What the task asks:
Which lines of the records hold the string "automated"? Report only how many of them there are.

Data in this exercise:
'''
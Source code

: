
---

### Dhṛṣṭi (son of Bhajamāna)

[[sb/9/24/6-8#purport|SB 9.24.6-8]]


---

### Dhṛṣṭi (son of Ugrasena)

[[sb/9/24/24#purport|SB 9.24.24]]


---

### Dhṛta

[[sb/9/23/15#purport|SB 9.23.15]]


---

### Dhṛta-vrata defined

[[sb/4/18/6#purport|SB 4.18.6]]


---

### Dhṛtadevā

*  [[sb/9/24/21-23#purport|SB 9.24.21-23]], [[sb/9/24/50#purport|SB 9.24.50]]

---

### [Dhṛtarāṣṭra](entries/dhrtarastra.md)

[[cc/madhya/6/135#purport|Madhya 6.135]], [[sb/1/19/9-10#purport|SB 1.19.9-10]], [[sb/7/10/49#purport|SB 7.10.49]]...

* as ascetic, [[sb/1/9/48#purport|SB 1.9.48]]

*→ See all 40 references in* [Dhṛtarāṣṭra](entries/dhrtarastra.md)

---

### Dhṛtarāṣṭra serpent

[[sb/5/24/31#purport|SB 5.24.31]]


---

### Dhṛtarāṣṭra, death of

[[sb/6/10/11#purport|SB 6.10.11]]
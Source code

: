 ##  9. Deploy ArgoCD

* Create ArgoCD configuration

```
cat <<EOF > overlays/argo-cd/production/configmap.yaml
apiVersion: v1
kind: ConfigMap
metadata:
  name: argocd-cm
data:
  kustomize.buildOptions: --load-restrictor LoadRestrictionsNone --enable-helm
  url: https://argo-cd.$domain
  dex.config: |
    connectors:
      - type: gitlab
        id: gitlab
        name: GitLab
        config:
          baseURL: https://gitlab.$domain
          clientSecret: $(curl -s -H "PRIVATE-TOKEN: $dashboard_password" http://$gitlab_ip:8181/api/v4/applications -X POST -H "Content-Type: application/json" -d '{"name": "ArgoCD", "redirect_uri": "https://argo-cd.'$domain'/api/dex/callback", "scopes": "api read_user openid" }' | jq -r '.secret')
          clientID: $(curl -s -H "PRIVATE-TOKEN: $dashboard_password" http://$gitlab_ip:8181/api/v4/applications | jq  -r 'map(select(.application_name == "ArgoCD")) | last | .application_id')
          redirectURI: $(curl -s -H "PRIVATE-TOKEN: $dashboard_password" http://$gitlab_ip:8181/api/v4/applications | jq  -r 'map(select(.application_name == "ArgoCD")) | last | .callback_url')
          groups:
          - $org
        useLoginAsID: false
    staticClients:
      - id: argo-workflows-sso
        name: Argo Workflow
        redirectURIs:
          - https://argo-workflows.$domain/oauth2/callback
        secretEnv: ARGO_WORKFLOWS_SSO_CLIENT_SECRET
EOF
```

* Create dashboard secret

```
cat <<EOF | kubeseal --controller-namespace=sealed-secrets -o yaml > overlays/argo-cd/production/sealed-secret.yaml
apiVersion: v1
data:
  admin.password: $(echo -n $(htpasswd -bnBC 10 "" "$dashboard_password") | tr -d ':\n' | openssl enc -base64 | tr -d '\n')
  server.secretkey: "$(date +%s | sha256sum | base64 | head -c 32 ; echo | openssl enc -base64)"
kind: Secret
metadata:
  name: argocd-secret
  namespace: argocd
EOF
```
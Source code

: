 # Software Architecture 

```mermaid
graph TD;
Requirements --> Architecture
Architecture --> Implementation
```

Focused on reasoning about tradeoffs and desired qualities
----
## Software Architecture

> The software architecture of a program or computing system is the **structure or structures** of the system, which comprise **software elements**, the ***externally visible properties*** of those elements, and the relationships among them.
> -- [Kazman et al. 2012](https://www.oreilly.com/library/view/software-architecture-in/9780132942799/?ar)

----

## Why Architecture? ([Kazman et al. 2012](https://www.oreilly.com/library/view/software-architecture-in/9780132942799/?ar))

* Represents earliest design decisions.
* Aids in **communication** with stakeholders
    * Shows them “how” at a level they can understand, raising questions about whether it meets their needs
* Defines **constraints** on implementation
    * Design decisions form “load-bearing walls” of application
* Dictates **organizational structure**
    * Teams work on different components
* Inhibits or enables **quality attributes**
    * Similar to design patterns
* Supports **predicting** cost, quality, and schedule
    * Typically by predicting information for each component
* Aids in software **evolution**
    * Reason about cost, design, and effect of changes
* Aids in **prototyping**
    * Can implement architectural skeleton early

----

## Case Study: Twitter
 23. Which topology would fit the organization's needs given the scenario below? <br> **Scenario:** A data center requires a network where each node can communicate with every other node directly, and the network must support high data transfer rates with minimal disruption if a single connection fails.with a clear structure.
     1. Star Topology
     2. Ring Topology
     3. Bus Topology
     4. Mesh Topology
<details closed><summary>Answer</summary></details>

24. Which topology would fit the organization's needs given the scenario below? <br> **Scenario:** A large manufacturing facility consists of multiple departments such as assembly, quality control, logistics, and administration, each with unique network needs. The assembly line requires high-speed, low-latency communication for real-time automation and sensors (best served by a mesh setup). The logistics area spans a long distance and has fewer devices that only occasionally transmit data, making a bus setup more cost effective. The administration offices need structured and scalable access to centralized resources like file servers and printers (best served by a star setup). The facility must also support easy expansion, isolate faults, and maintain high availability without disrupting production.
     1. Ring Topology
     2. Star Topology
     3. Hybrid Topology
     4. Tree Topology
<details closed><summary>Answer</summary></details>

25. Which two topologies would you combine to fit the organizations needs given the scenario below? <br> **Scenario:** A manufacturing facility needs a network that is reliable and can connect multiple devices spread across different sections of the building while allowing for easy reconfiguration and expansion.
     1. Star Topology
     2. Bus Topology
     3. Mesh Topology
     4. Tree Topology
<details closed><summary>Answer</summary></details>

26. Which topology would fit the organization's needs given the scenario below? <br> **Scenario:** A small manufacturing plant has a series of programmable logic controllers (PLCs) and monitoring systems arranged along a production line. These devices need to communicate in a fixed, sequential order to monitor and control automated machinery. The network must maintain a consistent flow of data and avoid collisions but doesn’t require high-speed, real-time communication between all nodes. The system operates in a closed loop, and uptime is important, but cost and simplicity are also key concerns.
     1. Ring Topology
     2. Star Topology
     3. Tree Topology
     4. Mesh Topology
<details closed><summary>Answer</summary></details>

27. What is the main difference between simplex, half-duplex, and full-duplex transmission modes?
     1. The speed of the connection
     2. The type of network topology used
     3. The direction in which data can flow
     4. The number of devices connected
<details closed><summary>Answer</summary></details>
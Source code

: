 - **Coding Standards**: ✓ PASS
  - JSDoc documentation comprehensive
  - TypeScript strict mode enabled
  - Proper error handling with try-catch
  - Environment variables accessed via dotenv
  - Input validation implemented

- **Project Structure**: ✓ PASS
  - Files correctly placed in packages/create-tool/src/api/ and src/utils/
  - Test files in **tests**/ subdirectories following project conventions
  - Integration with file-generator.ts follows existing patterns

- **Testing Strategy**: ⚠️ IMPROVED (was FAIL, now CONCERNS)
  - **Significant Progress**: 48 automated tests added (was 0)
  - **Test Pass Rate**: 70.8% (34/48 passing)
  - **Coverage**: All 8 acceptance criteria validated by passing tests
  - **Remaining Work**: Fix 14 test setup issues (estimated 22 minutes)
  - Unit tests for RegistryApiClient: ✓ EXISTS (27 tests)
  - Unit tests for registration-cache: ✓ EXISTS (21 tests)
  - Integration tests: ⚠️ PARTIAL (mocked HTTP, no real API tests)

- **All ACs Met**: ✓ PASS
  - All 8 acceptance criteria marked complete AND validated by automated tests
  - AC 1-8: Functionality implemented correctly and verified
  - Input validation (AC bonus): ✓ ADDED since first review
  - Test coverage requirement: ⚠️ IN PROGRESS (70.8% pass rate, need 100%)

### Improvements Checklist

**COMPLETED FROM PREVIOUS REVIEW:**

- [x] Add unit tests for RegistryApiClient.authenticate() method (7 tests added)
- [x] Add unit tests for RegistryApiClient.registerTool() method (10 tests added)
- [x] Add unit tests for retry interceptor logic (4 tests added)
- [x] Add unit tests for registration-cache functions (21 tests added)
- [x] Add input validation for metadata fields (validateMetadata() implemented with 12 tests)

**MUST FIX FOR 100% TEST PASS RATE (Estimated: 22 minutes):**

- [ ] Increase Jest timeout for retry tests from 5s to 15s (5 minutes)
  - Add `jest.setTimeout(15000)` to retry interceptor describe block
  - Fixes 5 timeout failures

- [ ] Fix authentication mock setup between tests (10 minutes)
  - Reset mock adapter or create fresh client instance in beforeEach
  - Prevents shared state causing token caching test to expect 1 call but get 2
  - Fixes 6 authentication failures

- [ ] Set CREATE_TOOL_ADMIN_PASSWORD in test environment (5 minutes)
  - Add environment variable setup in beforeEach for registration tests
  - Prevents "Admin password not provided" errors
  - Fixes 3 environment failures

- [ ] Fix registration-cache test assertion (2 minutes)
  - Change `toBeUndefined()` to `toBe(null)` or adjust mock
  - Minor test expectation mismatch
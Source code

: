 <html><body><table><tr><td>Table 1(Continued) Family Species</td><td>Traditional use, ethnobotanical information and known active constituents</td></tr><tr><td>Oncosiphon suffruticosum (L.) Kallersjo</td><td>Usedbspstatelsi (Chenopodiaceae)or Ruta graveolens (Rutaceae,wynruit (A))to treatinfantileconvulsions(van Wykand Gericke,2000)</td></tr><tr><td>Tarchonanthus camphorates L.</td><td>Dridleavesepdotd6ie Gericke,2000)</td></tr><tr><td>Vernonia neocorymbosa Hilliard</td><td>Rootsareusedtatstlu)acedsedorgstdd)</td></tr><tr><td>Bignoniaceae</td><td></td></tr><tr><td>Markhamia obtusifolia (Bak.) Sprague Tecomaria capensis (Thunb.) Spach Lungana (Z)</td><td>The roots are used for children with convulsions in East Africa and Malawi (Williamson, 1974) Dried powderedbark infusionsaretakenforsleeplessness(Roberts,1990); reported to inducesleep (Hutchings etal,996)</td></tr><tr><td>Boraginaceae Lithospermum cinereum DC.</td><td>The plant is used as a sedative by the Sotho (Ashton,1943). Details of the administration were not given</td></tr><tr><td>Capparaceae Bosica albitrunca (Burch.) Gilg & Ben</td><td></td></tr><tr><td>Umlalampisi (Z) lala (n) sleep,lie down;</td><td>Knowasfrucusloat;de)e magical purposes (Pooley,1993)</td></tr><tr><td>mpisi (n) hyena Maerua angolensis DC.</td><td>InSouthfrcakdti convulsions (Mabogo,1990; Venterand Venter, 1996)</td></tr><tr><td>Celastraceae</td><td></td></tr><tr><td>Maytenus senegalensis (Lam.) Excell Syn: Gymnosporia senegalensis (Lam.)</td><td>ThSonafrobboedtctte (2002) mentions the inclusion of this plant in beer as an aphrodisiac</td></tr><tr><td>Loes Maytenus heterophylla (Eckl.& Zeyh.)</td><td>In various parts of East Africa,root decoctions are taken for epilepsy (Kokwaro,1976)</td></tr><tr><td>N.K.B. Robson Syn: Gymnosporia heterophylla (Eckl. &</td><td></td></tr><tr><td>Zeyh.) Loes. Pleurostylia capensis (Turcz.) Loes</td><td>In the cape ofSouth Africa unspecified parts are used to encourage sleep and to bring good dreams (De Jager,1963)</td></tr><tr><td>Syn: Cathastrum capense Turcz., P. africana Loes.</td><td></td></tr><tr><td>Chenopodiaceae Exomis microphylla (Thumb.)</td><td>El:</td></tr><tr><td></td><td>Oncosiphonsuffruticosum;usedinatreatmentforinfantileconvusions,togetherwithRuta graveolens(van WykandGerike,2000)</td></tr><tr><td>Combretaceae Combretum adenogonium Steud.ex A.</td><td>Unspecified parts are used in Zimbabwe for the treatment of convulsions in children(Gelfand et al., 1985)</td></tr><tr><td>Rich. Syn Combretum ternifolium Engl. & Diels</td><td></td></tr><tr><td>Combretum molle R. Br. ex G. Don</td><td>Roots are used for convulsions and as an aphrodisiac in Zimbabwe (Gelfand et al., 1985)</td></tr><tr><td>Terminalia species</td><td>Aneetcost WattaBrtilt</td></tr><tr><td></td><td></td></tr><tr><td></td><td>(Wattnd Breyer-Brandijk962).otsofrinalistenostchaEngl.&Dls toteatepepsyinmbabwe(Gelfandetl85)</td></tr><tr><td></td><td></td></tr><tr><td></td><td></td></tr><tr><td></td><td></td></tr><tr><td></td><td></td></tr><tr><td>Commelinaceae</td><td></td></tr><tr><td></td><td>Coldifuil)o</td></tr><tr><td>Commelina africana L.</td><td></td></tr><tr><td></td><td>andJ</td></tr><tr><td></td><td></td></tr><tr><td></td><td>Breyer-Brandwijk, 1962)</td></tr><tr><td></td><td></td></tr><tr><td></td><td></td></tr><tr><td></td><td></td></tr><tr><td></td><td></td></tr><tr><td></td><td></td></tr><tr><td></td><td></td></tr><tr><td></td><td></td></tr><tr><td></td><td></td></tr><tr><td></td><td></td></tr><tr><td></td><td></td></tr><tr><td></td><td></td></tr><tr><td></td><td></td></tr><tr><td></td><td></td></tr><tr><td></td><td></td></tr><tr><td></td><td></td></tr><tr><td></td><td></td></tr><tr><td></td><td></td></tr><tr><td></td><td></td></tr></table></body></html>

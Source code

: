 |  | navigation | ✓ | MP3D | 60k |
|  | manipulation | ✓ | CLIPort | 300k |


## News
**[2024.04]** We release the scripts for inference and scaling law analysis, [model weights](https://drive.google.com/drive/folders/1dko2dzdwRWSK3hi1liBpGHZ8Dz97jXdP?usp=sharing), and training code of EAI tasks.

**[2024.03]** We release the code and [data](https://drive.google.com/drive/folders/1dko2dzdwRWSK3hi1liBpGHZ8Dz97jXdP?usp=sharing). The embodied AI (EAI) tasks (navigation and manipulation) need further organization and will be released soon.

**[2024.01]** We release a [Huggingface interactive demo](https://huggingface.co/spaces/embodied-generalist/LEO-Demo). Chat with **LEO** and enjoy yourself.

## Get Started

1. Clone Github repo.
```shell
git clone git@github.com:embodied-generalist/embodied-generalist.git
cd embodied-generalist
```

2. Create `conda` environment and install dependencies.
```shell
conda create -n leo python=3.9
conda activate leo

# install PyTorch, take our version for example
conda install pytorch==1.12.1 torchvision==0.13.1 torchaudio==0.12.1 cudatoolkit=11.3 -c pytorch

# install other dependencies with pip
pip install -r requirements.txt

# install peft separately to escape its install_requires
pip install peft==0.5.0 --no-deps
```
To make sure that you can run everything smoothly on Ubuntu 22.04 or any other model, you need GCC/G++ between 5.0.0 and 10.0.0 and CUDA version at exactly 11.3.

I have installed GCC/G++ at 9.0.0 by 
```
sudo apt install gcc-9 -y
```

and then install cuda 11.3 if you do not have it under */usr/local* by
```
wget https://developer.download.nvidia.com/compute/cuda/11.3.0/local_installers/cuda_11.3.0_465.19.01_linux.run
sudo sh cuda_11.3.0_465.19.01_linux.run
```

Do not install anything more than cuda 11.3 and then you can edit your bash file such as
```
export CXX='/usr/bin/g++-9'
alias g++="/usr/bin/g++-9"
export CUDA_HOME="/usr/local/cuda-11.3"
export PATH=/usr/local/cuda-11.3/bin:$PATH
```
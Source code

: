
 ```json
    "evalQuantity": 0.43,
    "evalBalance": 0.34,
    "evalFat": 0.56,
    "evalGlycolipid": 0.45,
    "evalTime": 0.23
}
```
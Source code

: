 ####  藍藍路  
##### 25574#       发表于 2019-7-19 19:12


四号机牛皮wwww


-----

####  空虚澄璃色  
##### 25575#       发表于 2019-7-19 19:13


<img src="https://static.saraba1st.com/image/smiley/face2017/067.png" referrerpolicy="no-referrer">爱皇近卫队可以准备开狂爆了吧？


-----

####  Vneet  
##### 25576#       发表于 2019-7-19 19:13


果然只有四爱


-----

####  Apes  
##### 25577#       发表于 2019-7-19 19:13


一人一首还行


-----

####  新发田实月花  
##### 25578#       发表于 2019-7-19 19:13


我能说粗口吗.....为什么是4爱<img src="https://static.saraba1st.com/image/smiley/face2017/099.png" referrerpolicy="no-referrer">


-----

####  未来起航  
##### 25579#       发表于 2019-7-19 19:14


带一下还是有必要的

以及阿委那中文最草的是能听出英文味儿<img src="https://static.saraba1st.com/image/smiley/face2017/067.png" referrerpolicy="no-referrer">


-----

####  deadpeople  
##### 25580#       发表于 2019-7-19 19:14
'''
Task solution:
3